Motivation in brief:

  • Sony have customers with LLVM-based toolchains using a variety of build and distribution systems, including but not limited to our own (called SN-DBS). We’d like to implement support for an integrated Distributed ThinLTO (DTLTO) approach to improve their build performance.
  • This approach should be very easy for the customers to adopt (as simple as adding a couple of options to the linker command line) and shouldn’t require any other additional makefile or build script modifications.
  • There’s an Open Source DTLTO approach already, but it requires a build system capable of handling dynamic dependencies (such as Bazel) and there are plenty of projects where such a system is not in use (LLVM itself being a case in point).

Basic idea:

  • The idea behind an integrated Distributed ThinLTO approach, very roughly, would be to have the linker (LTO library, really) orchestrate the distribution.
  • There would be an interface of some kind to allow a variety of distribution systems to be implemented by either LLVM contributors or end users.
  • The main benefit from our approach for the users is ease of adoption of DTLTO. If the support for a particular distributed build system is already implemented, the user only needs to tell the linker that he wants to do DTLTO and which distribution system to use. The distributed build system pushes jobs out via the appropriate implementation (assuming a distribution system is already available on the user’s network).
  • So, from user’s perspective the adoption of Distributed ThinLTO will only require adding a couple of linker switches to existing build scripts.

Current status of the project:

  • We already implemented support for two distributed build systems:
    • Sony’s proprietary build system (SN-DBS). We have a production level implementation.
    • Icecream . Currently we have proof of concept. We assumed that Open Source will be not interested in supporting Sony’s proprietary build system.

We have some concrete design ideas and as I mentioned earlier, working prototypes with the support for two build systems (SN-DBS and Icecream). If this doesn’t sound too crazy, we’d like to send a compete RFC this week and start sending patches in order to get our work in LLVM!

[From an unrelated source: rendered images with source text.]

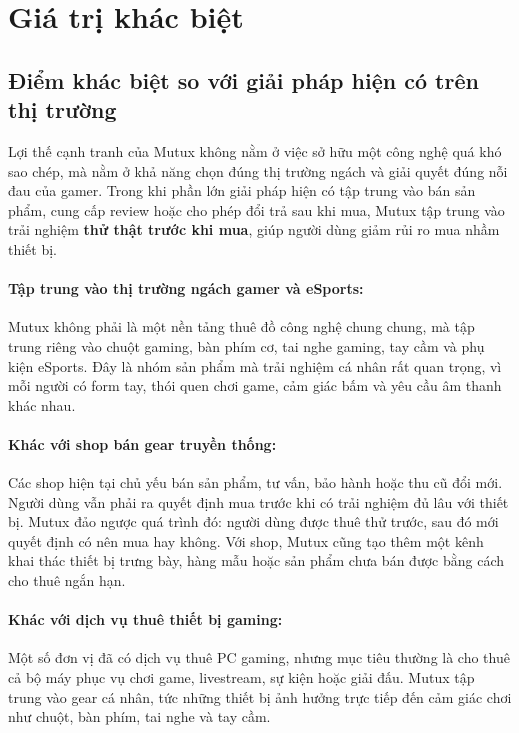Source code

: \section{Giá trị khác biệt}
\subsection{Điểm khác biệt so với giải pháp hiện có trên thị trường}

Lợi thế cạnh tranh của Mutux không nằm ở việc sở hữu một công nghệ quá khó sao chép, mà nằm ở khả năng chọn đúng thị trường ngách và giải quyết đúng nỗi đau của gamer. Trong khi phần lớn giải pháp hiện có tập trung vào bán sản phẩm, cung cấp review hoặc cho phép đổi trả sau khi mua, Mutux tập trung vào trải nghiệm \textbf{thử thật trước khi mua}, giúp người dùng giảm rủi ro mua nhầm thiết bị.

\paragraph{Tập trung vào thị trường ngách gamer và eSports:}

Mutux không phải là một nền tảng thuê đồ công nghệ chung chung, mà tập trung riêng vào chuột gaming, bàn phím cơ, tai nghe gaming, tay cầm và phụ kiện eSports. Đây là nhóm sản phẩm mà trải nghiệm cá nhân rất quan trọng, vì mỗi người có form tay, thói quen chơi game, cảm giác bấm và yêu cầu âm thanh khác nhau.

\paragraph{Khác với shop bán gear truyền thống:}

Các shop hiện tại chủ yếu bán sản phẩm, tư vấn, bảo hành hoặc thu cũ đổi mới. Người dùng vẫn phải ra quyết định mua trước khi có trải nghiệm đủ lâu với thiết bị. Mutux đảo ngược quá trình đó: người dùng được thuê thử trước, sau đó mới quyết định có nên mua hay không. Với shop, Mutux cũng tạo thêm một kênh khai thác thiết bị trưng bày, hàng mẫu hoặc sản phẩm chưa bán được bằng cách cho thuê ngắn hạn.

\paragraph{Khác với dịch vụ thuê thiết bị gaming:}

Một số đơn vị đã có dịch vụ thuê PC gaming, nhưng mục tiêu thường là cho thuê cả bộ máy phục vụ chơi game, livestream, sự kiện hoặc giải đấu. Mutux tập trung vào gear cá nhân, tức những thiết bị ảnh hưởng trực tiếp đến cảm giác chơi như chuột, bàn phím, tai nghe và tay cầm.

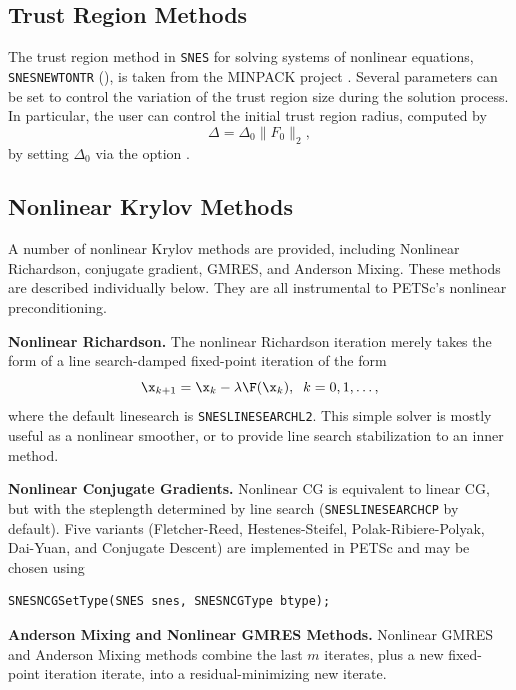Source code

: \subsection{Trust Region Methods}

The trust region method in \lstinline{SNES} for solving systems of nonlinear
equations, \lstinline{SNESNEWTONTR} \break(), is taken from
the MINPACK project \cite{more84}. Several parameters can be set to
control the variation of the trust region size during the solution
process.  In particular, the user can control the initial trust region
radius, computed by
\[
  \Delta = \Delta_0 \| F_0 \|_2,
\]
by setting $ \Delta_0 $ via the option
.

\subsection{Nonlinear Krylov Methods}

A number of nonlinear Krylov methods are provided, including Nonlinear Richardson, conjugate gradient, GMRES, and
Anderson Mixing.  These methods are described individually below.  They are all instrumental to PETSc's nonlinear
preconditioning.

\textbf{Nonlinear Richardson.}
The nonlinear Richardson iteration merely takes the form of a line search-damped fixed-point iteration of the form
\begin{equation}
     \x_{k+1} = \x_k - \lambda \F(\x_k), \;\; k=0,1, \ldots,
\label{eq_nrich}
\end{equation}
\noindent where the default linesearch is \lstinline{SNESLINESEARCHL2}.  This simple solver is mostly useful as a nonlinear smoother, or to
provide line search stabilization to an inner method.

\textbf{Nonlinear Conjugate Gradients.}
Nonlinear CG is equivalent to linear CG, but with the steplength determined by line search (\lstinline{SNESLINESEARCHCP} by
default).  Five variants (Fletcher-Reed, Hestenes-Steifel, Polak-Ribiere-Polyak, Dai-Yuan, and Conjugate Descent) are
implemented in PETSc and may be chosen using
\begin{lstlisting}
SNESNCGSetType(SNES snes, SNESNCGType btype);
\end{lstlisting}

\textbf{Anderson Mixing and Nonlinear GMRES Methods.}
Nonlinear GMRES and Anderson Mixing methods combine the last $m$ iterates, plus a new fixed-point iteration iterate,
into a residual-minimizing new iterate.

Note: We made a presentation in LLVM-2021 Dev meeting about Integrated Distributed ThinLTO with Icecream. 2021 LLVM Dev Mtg “Integrated Distributed ThinLTO with Icecream” - YouTube

This presentation can provide additional details about our approach.

Regards, Katya Romanova.

1 Like

Hi!

This is very interesting for us (Ubisoft) since we want to deploy ThinLTO in the future, but distribution have been a worry for us.

I think a prime candidate for integration would be FastBuild, considering how prevalent it is for other game companies.

I am interested in the technical details to better understand if this is something we could adopt with FastBuild.

The actual proposals are pretty different, but the high-level idea of having tighter toolchain/build system integration reminds me of RFC: Add an LLVM CAS library and experiment with fine-grained caching for builds. A lot of that code is now in Apple’s LLVM fork if you wanted to reference it or coordinate.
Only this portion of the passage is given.